碩士 === 國立中山大學 === 生物科學系研究所 === 93 === Abstract： Tumor susceptibility gene 101, TSG101, is a protein exhibits multiple biological functions. For most protein, its specific function or structure stability can be regulated through protein phosphorylation or modification. The analysis of the amino acid sequence of TSG101 revealed that it has two GSK-3β phosphorylation concensus sequences. Our previous data of in vitro kinase assay have demonstrated that TSG101 can be phosphorylated by GSK-3β, a wellknown protein kinase that regulates the stability and function of it’s target protein.

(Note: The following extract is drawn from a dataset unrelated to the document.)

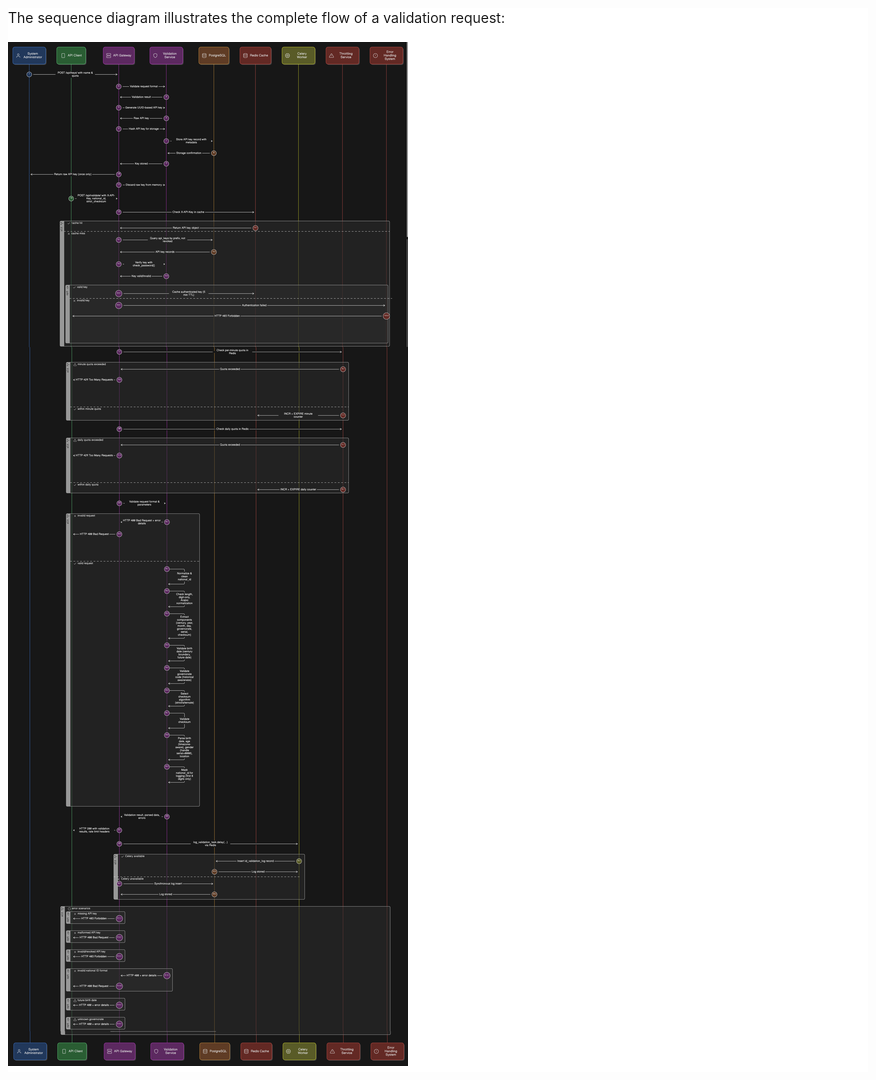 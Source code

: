 The sequence diagram illustrates the complete flow of a validation request:

![API Sequence Diagram](./docs/sequence_diagram_.png)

To investigate the effect of GSK-3β phosphorylation on the stability and the function of TSG101 protein, we first exploited the effect of GSK-3βinhibitor, LiCl, on endogenous TSG101 protein in COS1 cells. The results suggested that inhibition of GSK-3β phosphorylation could impact on the stability of TSG101 protein. Upon the transfection of an active form GSK-3β expression plasmid GSK-3β/pEGFP, additional protein products of 40, 50-80 kD were detected, suggesting that GSK-3β phosphorylation might induce modification or degradation of TSG101 protein. GSK-3β phosphorylation site mutant TSG101 protein expression plasmids were constructed using site-directed mutagenesis, and were transfected into COS1 cells to evaluate the effect of GSK-3β on TSG101 level. The results showed that GSK-3β phosphorylation site mutant TSG101 protein is more stable then wild type TSG101 due to the lack of GSK-3β phosphorylation site. The inhibition of GSK-3β activity by LiCl treatment resulted in the increase of wildtype as well as the S172AS176 and S172AS176AS202AS206A mutant TSG101 proteins, whereas the S202AS206A mutant TSG101 protein level was not affected by LiCl treatment. The above data indicated that GSK-3β might regulate the stability and biological activity of TSG101 protein through phosphorylation of serine residue at position 202, which is worthy of further investigation.